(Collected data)
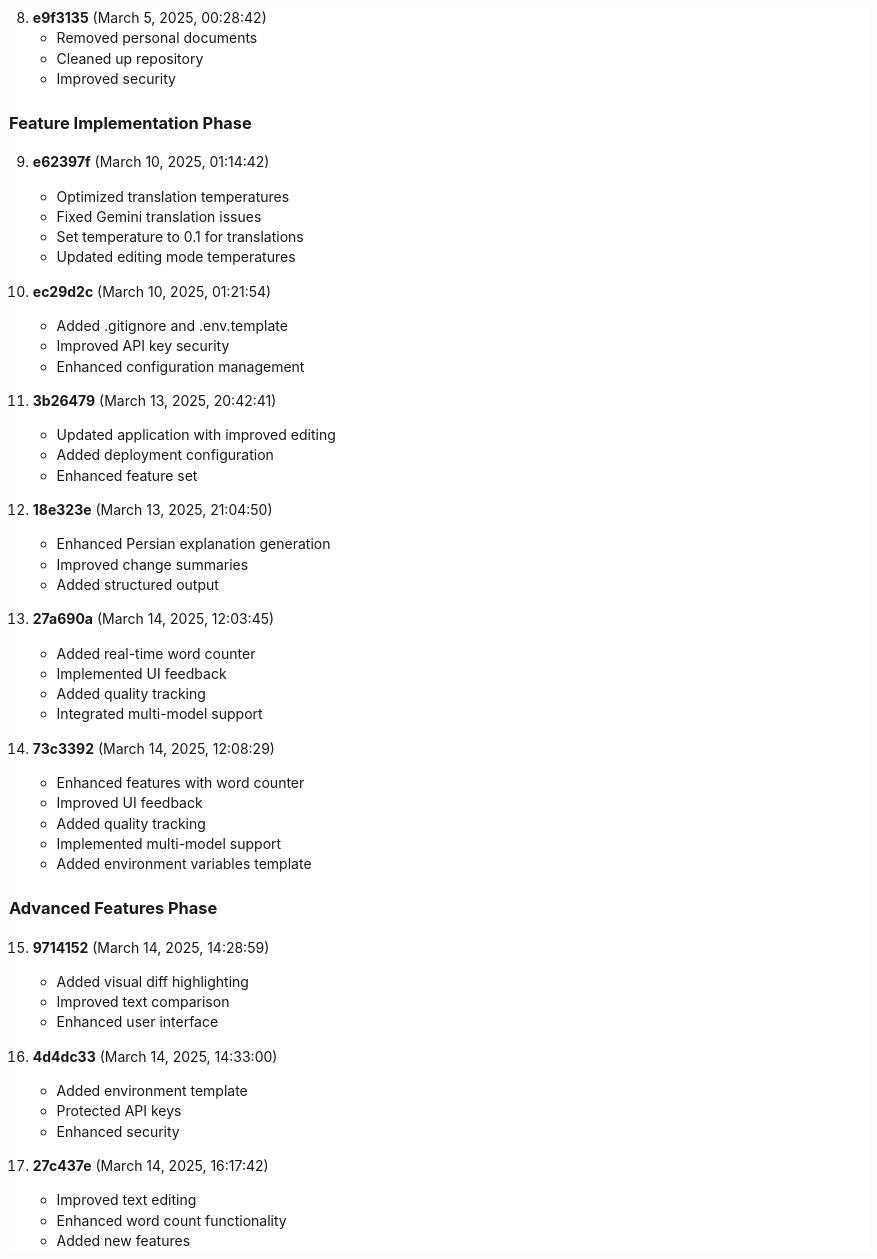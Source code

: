 8. **e9f3135** (March 5, 2025, 00:28:42)
   - Removed personal documents
   - Cleaned up repository
   - Improved security

### Feature Implementation Phase
9. **e62397f** (March 10, 2025, 01:14:42)
   - Optimized translation temperatures
   - Fixed Gemini translation issues
   - Set temperature to 0.1 for translations
   - Updated editing mode temperatures

10. **ec29d2c** (March 10, 2025, 01:21:54)
    - Added .gitignore and .env.template
    - Improved API key security
    - Enhanced configuration management

11. **3b26479** (March 13, 2025, 20:42:41)
    - Updated application with improved editing
    - Added deployment configuration
    - Enhanced feature set

12. **18e323e** (March 13, 2025, 21:04:50)
    - Enhanced Persian explanation generation
    - Improved change summaries
    - Added structured output

13. **27a690a** (March 14, 2025, 12:03:45)
    - Added real-time word counter
    - Implemented UI feedback
    - Added quality tracking
    - Integrated multi-model support

14. **73c3392** (March 14, 2025, 12:08:29)
    - Enhanced features with word counter
    - Improved UI feedback
    - Added quality tracking
    - Implemented multi-model support
    - Added environment variables template

### Advanced Features Phase
15. **9714152** (March 14, 2025, 14:28:59)
    - Added visual diff highlighting
    - Improved text comparison
    - Enhanced user interface

16. **4d4dc33** (March 14, 2025, 14:33:00)
    - Added environment template
    - Protected API keys
    - Enhanced security

17. **27c437e** (March 14, 2025, 16:17:42)
    - Improved text editing
    - Enhanced word count functionality
    - Added new features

## WORK REQUEST
Scan the entries above for the string "environment" and copy each line containing it.

## RESPONSE AREA
    - Added environment variables template
    - Added environment template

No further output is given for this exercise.